Iran and the Taliban: not-so-strange bedfellows

The Wall Street Journal is reporting (behind a paywall; here’s a summary) that Taliban commanders in Afghanistan are getting money and weapons from Iran. This is newsworthy in that, as has been pretty well-documented, after 9/11 Iran went to some effort to aid the US in taking down the Taliban and Al-Qaeda. This appears to have partly been an effort by the Khatami government to open some inroads with Washington, but also grew naturally out of Iran’s pre-9/11 disposition toward the Taliban government — Tehran cut diplomatic ties with the Taliban less than a year after they took over Afghanistan, and then provided significant aid to the opposition Northern Alliance.

Now, there are a lot of caveats to this story. For one thing, it can be very hard to get a clear picture of what’s happening in Afghanistan, at least outside of Kabul, and it can be even more difficult to figure out what Iran is really up to. American media specialize in writing about this stuff without a full understanding of what’s going on. That goes double (triple, maybe) for an outlet like the WSJ, whose editorial proclivities naturally cause it to seek out stories of the “OMG IRAN IS DOING BAD THING X” variety the way InfoWars hunts for stories about Americans who have been turned into cannibal lizard people by chemtrails, or whatever. But, if this story is true then it isn’t really all that surprising, is it?
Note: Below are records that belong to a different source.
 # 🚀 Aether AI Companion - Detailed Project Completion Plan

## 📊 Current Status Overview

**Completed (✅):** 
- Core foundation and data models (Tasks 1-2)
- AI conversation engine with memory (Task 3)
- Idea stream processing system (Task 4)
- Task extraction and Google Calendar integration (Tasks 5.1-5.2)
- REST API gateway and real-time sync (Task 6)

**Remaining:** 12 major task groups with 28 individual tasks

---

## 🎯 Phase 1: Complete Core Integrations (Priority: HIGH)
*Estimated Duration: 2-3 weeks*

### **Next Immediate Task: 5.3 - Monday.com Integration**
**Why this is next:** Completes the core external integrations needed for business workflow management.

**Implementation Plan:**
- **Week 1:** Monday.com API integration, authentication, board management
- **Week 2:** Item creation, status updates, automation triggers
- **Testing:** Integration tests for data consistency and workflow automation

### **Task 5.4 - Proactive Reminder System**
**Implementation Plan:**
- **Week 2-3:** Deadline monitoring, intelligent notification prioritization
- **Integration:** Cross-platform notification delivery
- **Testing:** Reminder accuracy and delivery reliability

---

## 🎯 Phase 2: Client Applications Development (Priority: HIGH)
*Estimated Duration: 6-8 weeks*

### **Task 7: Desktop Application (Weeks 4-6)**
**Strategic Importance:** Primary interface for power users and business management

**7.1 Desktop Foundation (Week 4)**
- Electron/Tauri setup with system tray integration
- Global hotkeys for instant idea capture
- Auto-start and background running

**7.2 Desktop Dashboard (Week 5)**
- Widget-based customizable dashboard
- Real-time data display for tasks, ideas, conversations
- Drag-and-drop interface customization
Iran worked against the nutty Sunni extremist Taliban when they were running Afghanistan and potentially could be a real problem both for Iran and for the ~35% of Afghanistan’s population who are either Tajik (Persian-speaking, ethnically Iranian) or Hazara (also Persian-speaking, ethnically ¯\_(ツ)_/¯ but at least partly Mongolian, and almost all Twelver Shiʿa), and with whom Tehran has historic/revanchist ties (though, frankly, Iran treats its own Hazara community about as well as the Taliban treated theirs). After 9/11, when it was clear that the Taliban had probably bitten off more than they could chew by hosting Al-Qaeda, Tehran figured it could get in on the ground floor of a much friendlier new regime in Kabul, plus score some points with the Americans, if it played ball. Then “Axis of Evil” and Mahmoud Ahmadinejad happened, so scoring points with the Americans was no longer a concern, but Iran still had (and has) plenty of reasons to cultivate good relations with the government in Kabul.

Two things are changing that calculus, though. One is the inevitable American pullout, which has slowed down but is still going to happen, and the still very live possibility of a Taliban/Haqqani resurgence once that happens. Might as well get in good on both sides of what looks like an impending civil war with no clear favorite, right? The second thing is the equally inevitable infiltration of ISIS into Afghanistan, where, just like it’s done with Jabhat al-Nusra in Syria, it makes even the most violent Sunni extremists seem moderate and docile by comparison. If the Iranians didn’t like living next door to a country run by the Taliban, they definitely don’t want ISIS causing problems on both their western and eastern borders. Tehran will work with any group that offers a counterweight to ISIS, including, it seems, the Taliban.

I was thinking about this story and trying to figure out if there are any lessons for the US here, some kind of “the enemy of my enemy” pearl of wisdom, but eh, I don’t see it. Iran can afford to play every side in Afghanistan because it has no real objectives there apart from stability and a reduction in the heroin trade. If the Taliban will give them those things, plus provide a bulwark against ISIS’s expansion, then Tehran has no reason not to engage them. The US, on the other hand, can’t ever seem to figure out if it wants to focus on simple regional goals like achieving short-term stability, or if it’s better off pushing a long-term agenda of liberalization and social change, and backing a group like the Taliban (or the Assad regime in Syria) isn’t really an option unless that question gets settled in favor of the short-term solution. Plus, and in the case of Afghanistan in particular, America has actually tried backing one potential problem in order to help deal with another, more immediate problem, and, ah, it didn’t work out so well. The threat of blowback seems to be omnipresent no matter what the US does, and it’s a much bigger worry for the US than it is for Iran.